The cohort included 1,058 CKD patients, among which a total of 374 developed KFRT during the median follow-up of 3.0 years. This study determined that 38% of CKD patients with hypobicarbonatemia ((HCO3−) ≤ 21.5) had normal pH (7.32 ≤ pH ≤ 7.42), whereas 59% with the same (HCO3−) values had acidemia (pH < 7.32). These data indicated that approximately 40% of CKD patients with hypobicarbonatemia ((HCO3−) ≤ 21.5) did not have acidemia, which resulted from an adequate respiratory compensation capacity. This implies that a substantial proportion of patients within the indicated target range for alkali therapy do not exhibit acidemia. The same observation was made in healthy individuals described in the Health ABC study. Approximately 60% of individuals with low bicarbonate levels were determined not to have acidemia [32]. Among CKD patients with acidemia (pH < 7.32), the lowest bicarbonate quartile exhibited a 2.29-fold higher risk of KFRT compared with the highest bicarbonate quartile. In contrast, among patients without acidemia (pH ≥ 7.32), the risk of KFRT in the lowest bicarbonate quartile was not significantly different from that in the highest bicarbonate quartile. In summary, a substantial proportion of CKD patients with hypobicarbonatemia may not be at risk for KFRT, but these patients should be considered as targets for alkali therapy.
With respect to the possibility of increased blood pressure and sodium retention induced by alkali therapy, previous physiologic studies have suggested that NaHCO3 is easier to excrete than NaCl because HCO3 is excreted predominantly as NaHCO3, and not as KHCO3 [33]. Therefore, when dietary sodium intake was restricted to approximately 200-700 mg/day, alkali therapy (200 mEq/day, 16.8 g/day NaHCO3) did not induce increases in blood pressure or body weight in a small number of CKD patients [33]. However, a comparable intake of NaHCO3 (100 mEq/day, 8.4 g/day) and NaCl (100 mEq/day, 5.85 g/day) still induced increases in blood pressure and weight gain [34]. In the general clinical setting, CKD patients do not typically adhere to recommendations to follow very strict restrictions for dietary sodium intake.
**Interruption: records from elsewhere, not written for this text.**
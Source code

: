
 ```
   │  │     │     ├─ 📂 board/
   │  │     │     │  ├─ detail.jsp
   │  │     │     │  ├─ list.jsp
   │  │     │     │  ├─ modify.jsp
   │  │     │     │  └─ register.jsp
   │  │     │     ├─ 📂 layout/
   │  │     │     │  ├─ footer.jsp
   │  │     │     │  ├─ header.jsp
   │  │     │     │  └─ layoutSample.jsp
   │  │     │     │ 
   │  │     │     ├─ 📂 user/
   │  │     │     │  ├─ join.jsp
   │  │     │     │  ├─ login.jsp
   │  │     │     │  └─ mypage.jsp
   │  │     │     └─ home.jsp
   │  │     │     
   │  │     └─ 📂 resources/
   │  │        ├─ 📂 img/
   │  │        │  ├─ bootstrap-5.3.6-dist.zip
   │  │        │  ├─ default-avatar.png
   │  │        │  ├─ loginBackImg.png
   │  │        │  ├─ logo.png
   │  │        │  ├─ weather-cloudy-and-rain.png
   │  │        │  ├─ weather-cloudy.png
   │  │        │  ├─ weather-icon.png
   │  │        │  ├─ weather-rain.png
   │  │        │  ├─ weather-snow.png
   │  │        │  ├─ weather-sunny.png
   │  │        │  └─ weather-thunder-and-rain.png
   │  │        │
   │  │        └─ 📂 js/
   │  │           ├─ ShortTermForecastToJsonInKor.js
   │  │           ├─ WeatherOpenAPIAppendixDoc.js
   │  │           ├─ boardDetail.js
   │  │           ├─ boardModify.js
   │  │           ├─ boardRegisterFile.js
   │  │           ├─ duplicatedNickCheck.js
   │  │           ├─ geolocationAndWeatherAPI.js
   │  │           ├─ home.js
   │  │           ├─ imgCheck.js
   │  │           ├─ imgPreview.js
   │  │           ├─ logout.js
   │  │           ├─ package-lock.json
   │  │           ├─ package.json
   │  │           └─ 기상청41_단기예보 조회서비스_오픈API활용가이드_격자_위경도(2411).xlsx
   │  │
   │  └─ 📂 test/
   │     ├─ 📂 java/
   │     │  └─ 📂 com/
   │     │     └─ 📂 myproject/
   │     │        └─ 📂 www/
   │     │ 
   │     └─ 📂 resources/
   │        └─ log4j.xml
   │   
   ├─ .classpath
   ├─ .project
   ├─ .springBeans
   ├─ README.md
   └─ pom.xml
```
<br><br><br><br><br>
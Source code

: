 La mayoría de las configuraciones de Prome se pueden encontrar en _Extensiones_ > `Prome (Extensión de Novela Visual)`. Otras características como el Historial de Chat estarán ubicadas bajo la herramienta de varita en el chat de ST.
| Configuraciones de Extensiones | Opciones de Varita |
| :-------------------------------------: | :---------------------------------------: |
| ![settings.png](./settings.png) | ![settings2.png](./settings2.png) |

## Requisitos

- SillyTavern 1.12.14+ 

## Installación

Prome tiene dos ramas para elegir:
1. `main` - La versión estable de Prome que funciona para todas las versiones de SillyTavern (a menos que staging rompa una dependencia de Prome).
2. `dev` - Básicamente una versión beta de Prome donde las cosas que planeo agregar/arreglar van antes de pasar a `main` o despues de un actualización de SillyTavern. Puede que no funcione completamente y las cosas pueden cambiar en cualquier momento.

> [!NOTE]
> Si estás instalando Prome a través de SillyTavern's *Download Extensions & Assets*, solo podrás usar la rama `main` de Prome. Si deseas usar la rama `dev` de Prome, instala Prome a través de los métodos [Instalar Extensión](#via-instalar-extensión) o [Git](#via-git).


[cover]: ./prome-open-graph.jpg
A recent analysis of CKD patients found that the median salt intake was 8 g/day [35]. Indeed, recent alkali therapy trials excluded patients with uncontrolled hypertension and/or obvious congestive heart failure [36] and patients with decompensated heart failure [22]. Accordingly, CKD patients that meet criteria for alkali therapy should be selected carefully. The report by Kajimoto et al. [31] may provide important guidance for selecting the most appropriate CKD patients for alkali therapy. According to the study, CKD patients with low bicarbonate levels without acidemia may not require sodium bicarbonate. However, subclinical metabolic acidosis with normal serum bicarbonate has recently emerged and is suggested to have clinical significance [37]. In addition, a previous study revealed that alkali therapy caused greater renal function preservation in patients with normal venous total CO2 [20]. Therefore, additional clinical evidence is needed to address the question of which patients will benefit the most from alkali therapy.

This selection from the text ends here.